From the first line to the last, retype the listing without any alteration.
*** Opening RECORDS ***
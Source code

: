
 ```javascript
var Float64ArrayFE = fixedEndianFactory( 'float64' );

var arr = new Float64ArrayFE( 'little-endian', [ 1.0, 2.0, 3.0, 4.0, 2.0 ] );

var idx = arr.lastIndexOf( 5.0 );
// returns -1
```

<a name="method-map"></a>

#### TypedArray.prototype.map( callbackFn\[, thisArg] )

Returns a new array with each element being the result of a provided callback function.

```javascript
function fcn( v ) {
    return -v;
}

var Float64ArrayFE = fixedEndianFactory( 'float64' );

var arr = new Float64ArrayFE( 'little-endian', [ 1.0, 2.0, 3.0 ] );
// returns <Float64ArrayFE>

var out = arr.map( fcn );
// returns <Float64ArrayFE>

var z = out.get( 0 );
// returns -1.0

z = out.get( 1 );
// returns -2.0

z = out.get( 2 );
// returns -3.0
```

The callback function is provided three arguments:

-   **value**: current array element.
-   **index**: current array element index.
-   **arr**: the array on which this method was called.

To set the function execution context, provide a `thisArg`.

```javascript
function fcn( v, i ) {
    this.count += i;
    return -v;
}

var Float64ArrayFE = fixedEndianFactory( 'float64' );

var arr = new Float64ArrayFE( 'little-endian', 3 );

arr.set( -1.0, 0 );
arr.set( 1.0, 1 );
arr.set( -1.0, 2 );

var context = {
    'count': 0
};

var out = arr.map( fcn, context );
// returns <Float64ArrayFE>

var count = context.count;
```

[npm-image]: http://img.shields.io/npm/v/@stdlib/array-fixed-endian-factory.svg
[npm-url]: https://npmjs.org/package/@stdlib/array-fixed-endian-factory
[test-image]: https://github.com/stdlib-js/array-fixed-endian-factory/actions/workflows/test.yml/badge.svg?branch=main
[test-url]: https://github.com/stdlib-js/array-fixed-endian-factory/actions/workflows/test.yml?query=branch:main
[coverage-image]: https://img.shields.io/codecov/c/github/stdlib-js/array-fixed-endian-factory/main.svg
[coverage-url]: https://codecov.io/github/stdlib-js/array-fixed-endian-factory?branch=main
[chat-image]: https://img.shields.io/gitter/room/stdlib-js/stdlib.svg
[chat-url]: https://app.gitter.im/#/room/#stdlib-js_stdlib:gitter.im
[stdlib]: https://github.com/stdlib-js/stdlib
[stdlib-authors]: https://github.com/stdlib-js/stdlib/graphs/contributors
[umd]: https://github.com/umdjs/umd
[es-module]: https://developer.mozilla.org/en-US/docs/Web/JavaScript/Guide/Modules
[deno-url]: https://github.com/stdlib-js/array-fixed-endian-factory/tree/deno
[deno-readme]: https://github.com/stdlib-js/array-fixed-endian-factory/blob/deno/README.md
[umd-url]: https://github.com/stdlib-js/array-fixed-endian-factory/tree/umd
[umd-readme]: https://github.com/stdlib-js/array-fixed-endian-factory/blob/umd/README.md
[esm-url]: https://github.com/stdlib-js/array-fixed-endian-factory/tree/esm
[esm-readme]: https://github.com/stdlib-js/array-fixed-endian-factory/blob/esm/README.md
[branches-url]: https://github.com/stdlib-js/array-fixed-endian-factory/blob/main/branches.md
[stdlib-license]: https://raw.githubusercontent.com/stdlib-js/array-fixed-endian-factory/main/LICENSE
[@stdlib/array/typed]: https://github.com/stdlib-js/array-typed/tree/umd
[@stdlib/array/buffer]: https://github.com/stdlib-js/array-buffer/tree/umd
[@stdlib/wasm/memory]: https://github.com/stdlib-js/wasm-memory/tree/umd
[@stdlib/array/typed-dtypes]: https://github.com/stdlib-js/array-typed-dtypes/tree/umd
*** Closing RECORDS ***
**WRITTEN REPLY:**
Source code

:
 ```javascript
var Float64ArrayFE = fixedEndianFactory( 'float64' );

var arr = new Float64ArrayFE( 'little-endian', [ 1.0, 2.0, 3.0, 4.0, 2.0 ] );

var idx = arr.lastIndexOf( 5.0 );
// returns -1
```

<a name="method-map"></a>

#### TypedArray.prototype.map( callbackFn\[, thisArg] )

Returns a new array with each element being the result of a provided callback function.

```javascript
function fcn( v ) {
    return -v;
}

var Float64ArrayFE = fixedEndianFactory( 'float64' );

var arr = new Float64ArrayFE( 'little-endian', [ 1.0, 2.0, 3.0 ] );
// returns <Float64ArrayFE>

var out = arr.map( fcn );
// returns <Float64ArrayFE>

var z = out.get( 0 );
// returns -1.0

z = out.get( 1 );
// returns -2.0

z = out.get( 2 );
// returns -3.0
```

The callback function is provided three arguments:

-   **value**: current array element.
-   **index**: current array element index.
-   **arr**: the array on which this method was called.

To set the function execution context, provide a `thisArg`.

```javascript
function fcn( v, i ) {
    this.count += i;
    return -v;
}

var Float64ArrayFE = fixedEndianFactory( 'float64' );

var arr = new Float64ArrayFE( 'little-endian', 3 );

arr.set( -1.0, 0 );
arr.set( 1.0, 1 );
arr.set( -1.0, 2 );

var context = {
    'count': 0
};

var out = arr.map( fcn, context );
// returns <Float64ArrayFE>

var count = context.count;
```

[npm-image]: http://img.shields.io/npm/v/@stdlib/array-fixed-endian-factory.svg
[npm-url]: https://npmjs.org/package/@stdlib/array-fixed-endian-factory
[test-image]: https://github.com/stdlib-js/array-fixed-endian-factory/actions/workflows/test.yml/badge.svg?branch=main
[test-url]: https://github.com/stdlib-js/array-fixed-endian-factory/actions/workflows/test.yml?query=branch:main
[coverage-image]: https://img.shields.io/codecov/c/github/stdlib-js/array-fixed-endian-factory/main.svg
[coverage-url]: https://codecov.io/github/stdlib-js/array-fixed-endian-factory?branch=main
[chat-image]: https://img.shields.io/gitter/room/stdlib-js/stdlib.svg
[chat-url]: https://app.gitter.im/#/room/#stdlib-js_stdlib:gitter.im
[stdlib]: https://github.com/stdlib-js/stdlib
[stdlib-authors]: https://github.com/stdlib-js/stdlib/graphs/contributors
[umd]: https://github.com/umdjs/umd
[es-module]: https://developer.mozilla.org/en-US/docs/Web/JavaScript/Guide/Modules
[deno-url]: https://github.com/stdlib-js/array-fixed-endian-factory/tree/deno
[deno-readme]: https://github.com/stdlib-js/array-fixed-endian-factory/blob/deno/README.md
[umd-url]: https://github.com/stdlib-js/array-fixed-endian-factory/tree/umd
[umd-readme]: https://github.com/stdlib-js/array-fixed-endian-factory/blob/umd/README.md
[esm-url]: https://github.com/stdlib-js/array-fixed-endian-factory/tree/esm
[esm-readme]: https://github.com/stdlib-js/array-fixed-endian-factory/blob/esm/README.md
[branches-url]: https://github.com/stdlib-js/array-fixed-endian-factory/blob/main/branches.md
[stdlib-license]: https://raw.githubusercontent.com/stdlib-js/array-fixed-endian-factory/main/LICENSE
[@stdlib/array/typed]: https://github.com/stdlib-js/array-typed/tree/umd
[@stdlib/array/buffer]: https://github.com/stdlib-js/array-buffer/tree/umd
[@stdlib/wasm/memory]: https://github.com/stdlib-js/wasm-memory/tree/umd
[@stdlib/array/typed-dtypes]: https://github.com/stdlib-js/array-typed-dtypes/tree/umd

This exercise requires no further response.